23/12/2013 (Borneo Post) - United Malacca Bhd’s (United Malacca) prospects remains strong, supported by higher harvesting of fresh fruit bunches (FFB) in the second half of financial year 2014  (2HFY14) and improving crude palm oil prices (CPO) which is expected to boost the sales of its palm oil products.

The research arm of TA Securities Holdings Bhd (TA Securities Research) in a report said the company’s FFB harvest is expected to go up in 2HFY14 due to higher matured plantations.

Thus, the research firm expected higher production of FFB in the 2HFY14 and increased harvesting of FFB to grow by three to four per cent in FY14.

TA Securities Research said the company’s year-to-date FFB harvest has been marginally affected by its plantations in Sabah due to below than average rainfall earlier this year.

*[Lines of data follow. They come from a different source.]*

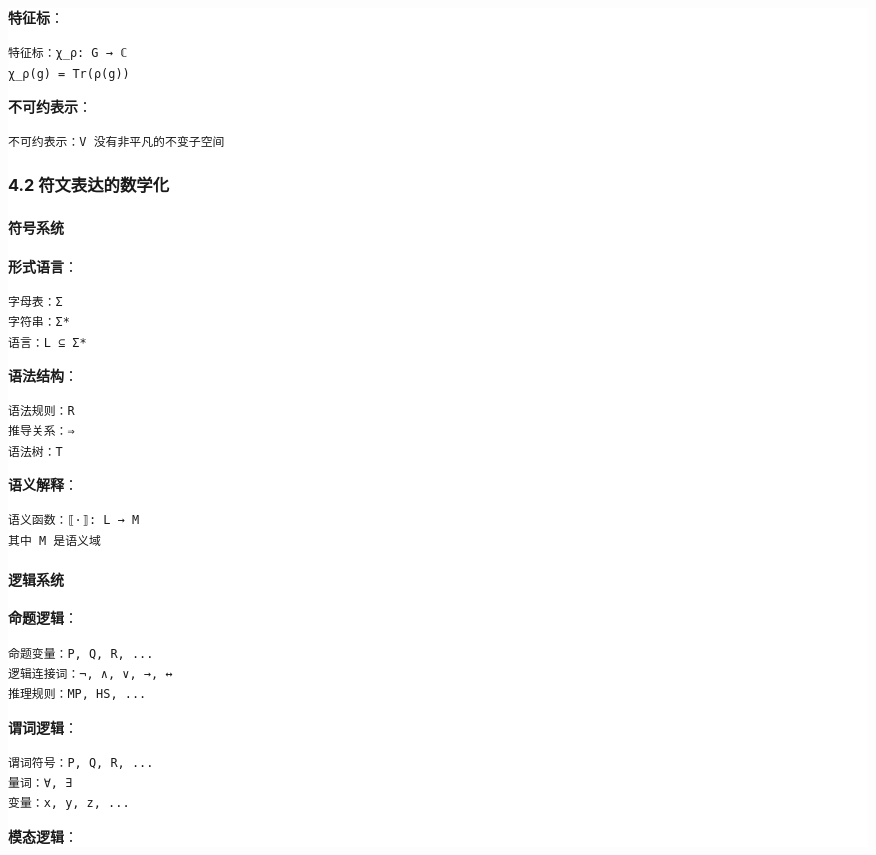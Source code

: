 **特征标**：

```
特征标：χ_ρ: G → ℂ
χ_ρ(g) = Tr(ρ(g))
```

**不可约表示**：

```
不可约表示：V 没有非平凡的不变子空间
```

### 4.2 符文表达的数学化

#### 符号系统

**形式语言**：

```
字母表：Σ
字符串：Σ*
语言：L ⊆ Σ*
```

**语法结构**：

```
语法规则：R
推导关系：⇒
语法树：T
```

**语义解释**：

```
语义函数：⟦·⟧: L → M
其中 M 是语义域
```

#### 逻辑系统

**命题逻辑**：

```
命题变量：P, Q, R, ...
逻辑连接词：¬, ∧, ∨, →, ↔
推理规则：MP, HS, ...
```

**谓词逻辑**：

```
谓词符号：P, Q, R, ...
量词：∀, ∃
变量：x, y, z, ...
```

**模态逻辑**：
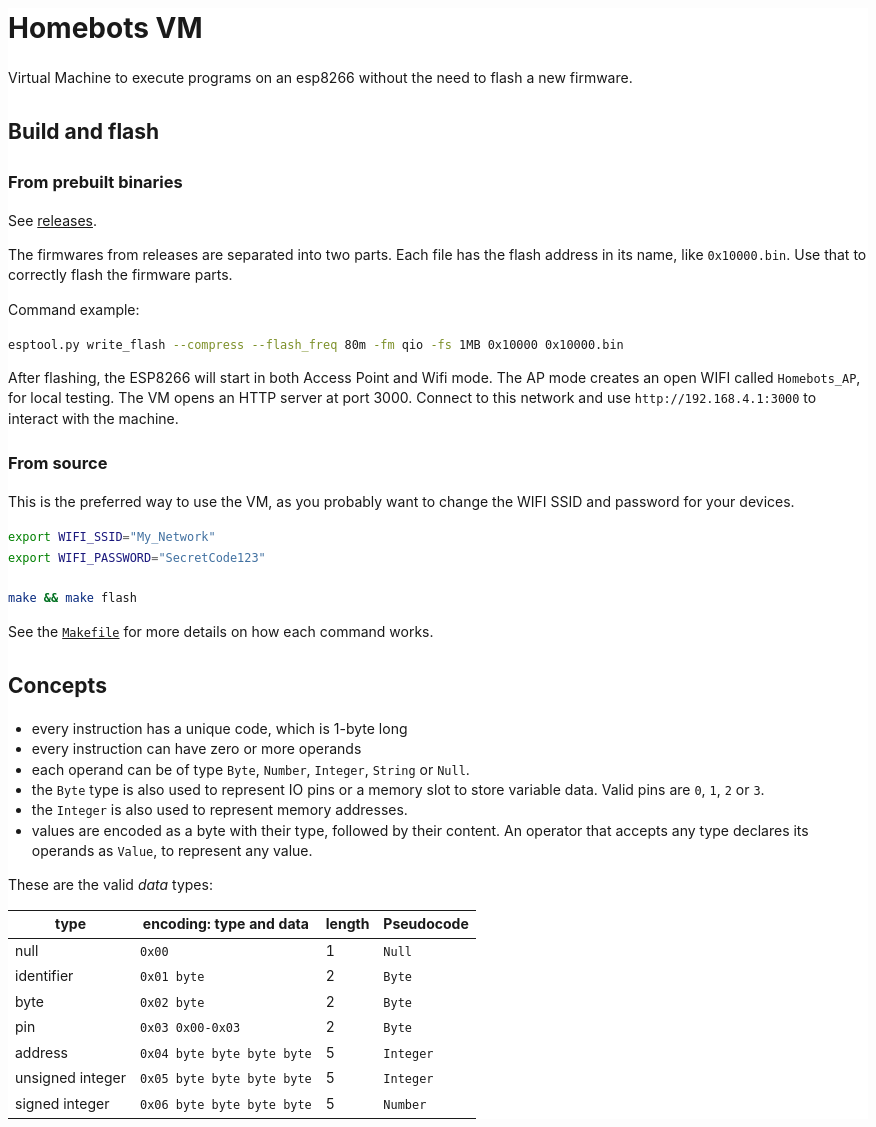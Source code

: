 # Homebots VM

Virtual Machine to execute programs on an esp8266 without the need to flash a new firmware.

## Build and flash

### From prebuilt binaries

See [releases](https://github.com/homebots/vm/releases).

The firmwares from releases are separated into two parts.
Each file has the flash address in its name, like `0x10000.bin`.
Use that to correctly flash the firmware parts.


Command example:

```sh
esptool.py write_flash --compress --flash_freq 80m -fm qio -fs 1MB 0x10000 0x10000.bin
```

After flashing, the ESP8266 will start in both Access Point and Wifi mode.
The AP mode creates an open WIFI called `Homebots_AP`, for local testing.
The VM opens an HTTP server at port 3000. Connect to this network and use `http://192.168.4.1:3000` to interact with the machine.

### From source

This is the preferred way to use the VM, as you probably want to change the WIFI SSID and password for your devices.

```bash
export WIFI_SSID="My_Network"
export WIFI_PASSWORD="SecretCode123"

make && make flash
```

See the [`Makefile`](Makefile) for more details on how each command works.

## Concepts

- every instruction has a unique code, which is 1-byte long
- every instruction can have zero or more operands
- each operand can be of type `Byte`, `Number`, `Integer`, `String` or `Null`.
- the `Byte` type is also used to represent IO pins or a memory slot to store variable data. Valid pins are `0`, `1`, `2` or `3`.
- the `Integer` is also used to represent memory addresses.
- values are encoded as a byte with their type, followed by their content.
  An operator that accepts any type declares its operands as `Value`, to represent any value.

These are the valid _data_ types:

| type             | encoding: type and data    | length         | Pseudocode |
| ---------------- | -------------------------- | -------------- | ---------- |
| null             | `0x00`                     | 1              | `Null`     |
| identifier       | `0x01 byte`                | 2              | `Byte`     |
| byte             | `0x02 byte`                | 2              | `Byte`     |
| pin              | `0x03 0x00-0x03`           | 2              | `Byte`     |
| address          | `0x04 byte byte byte byte` | 5              | `Integer`  |
| unsigned integer | `0x05 byte byte byte byte` | 5              | `Integer`  |
| signed integer   | `0x06 byte byte byte byte` | 5              | `Number`   |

On the other hand, the research firm noted that United Malacca’s CPO production  increased 8.2 per cent year-on-year due to higher third party FFB purchase.

Meanwhile, United Malacca in a filing with Bursa Malaysia on December 19 said its net profit in the second quarter of financial year 2014 (2QFY14) dropped 21 per cent y-o-y to RM18.96 million from RM23.89 million.

In contrast, its revenue rose 9.1 per cent y-o-y in 2QFY14. TA Securities Research noted that the company’s earnings declined as a result of lower CPO prices.

Interestingly, on a quarterly basis, the research firm observed that United Malacca’s net profit rose 36.2 per cent quarter-on-quarter (q-o-q) to RM18.96 million compared with RM13.92 million in 1QFY14.

The research firm noted that the higher quarterly earnings recorded was due to increase in FFB harvest as well as the impact of the rally in palm kernel prices which translated into higher sales.

TA Securities Research observed that despite the company’s lower earnings in 2QFY14, United Malacca had maintained its dividend payment of 10 sen per share, similar to previous year corresponding quarter.

Therefore, it remains optimistic on the outlook of the company valuing the company’s share price at RM7.94 per share based on price-to-earnings ratio of 17 times.